- _Instructions for the task_: Going through the data below, please show each line containing the string "create".

Data entries

^^^^^^^^^^^^^^^^

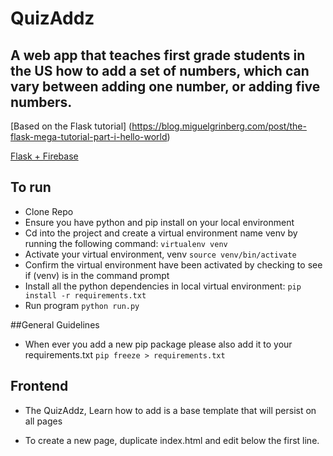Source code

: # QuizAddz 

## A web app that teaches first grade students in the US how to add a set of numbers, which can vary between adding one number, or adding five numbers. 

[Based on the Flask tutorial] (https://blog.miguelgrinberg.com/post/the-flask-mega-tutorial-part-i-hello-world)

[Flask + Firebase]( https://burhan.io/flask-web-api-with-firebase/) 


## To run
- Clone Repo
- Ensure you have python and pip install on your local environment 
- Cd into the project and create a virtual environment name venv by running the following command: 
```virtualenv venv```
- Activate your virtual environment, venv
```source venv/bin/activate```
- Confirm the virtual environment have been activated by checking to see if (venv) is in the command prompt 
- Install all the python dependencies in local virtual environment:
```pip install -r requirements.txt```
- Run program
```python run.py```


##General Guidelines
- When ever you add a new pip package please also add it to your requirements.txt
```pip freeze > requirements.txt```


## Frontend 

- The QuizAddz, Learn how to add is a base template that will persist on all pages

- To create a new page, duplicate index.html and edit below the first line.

^^^^^^^^^^^^^^^^

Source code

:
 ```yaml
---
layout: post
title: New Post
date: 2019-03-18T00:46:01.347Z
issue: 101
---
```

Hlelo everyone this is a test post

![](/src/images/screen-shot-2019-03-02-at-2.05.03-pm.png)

^^^^^^^^^^^^^^^^

- _Answer_:
- Cd into the project and create a virtual environment name venv by running the following command: 
- To create a new page, duplicate index.html and edit below the first line.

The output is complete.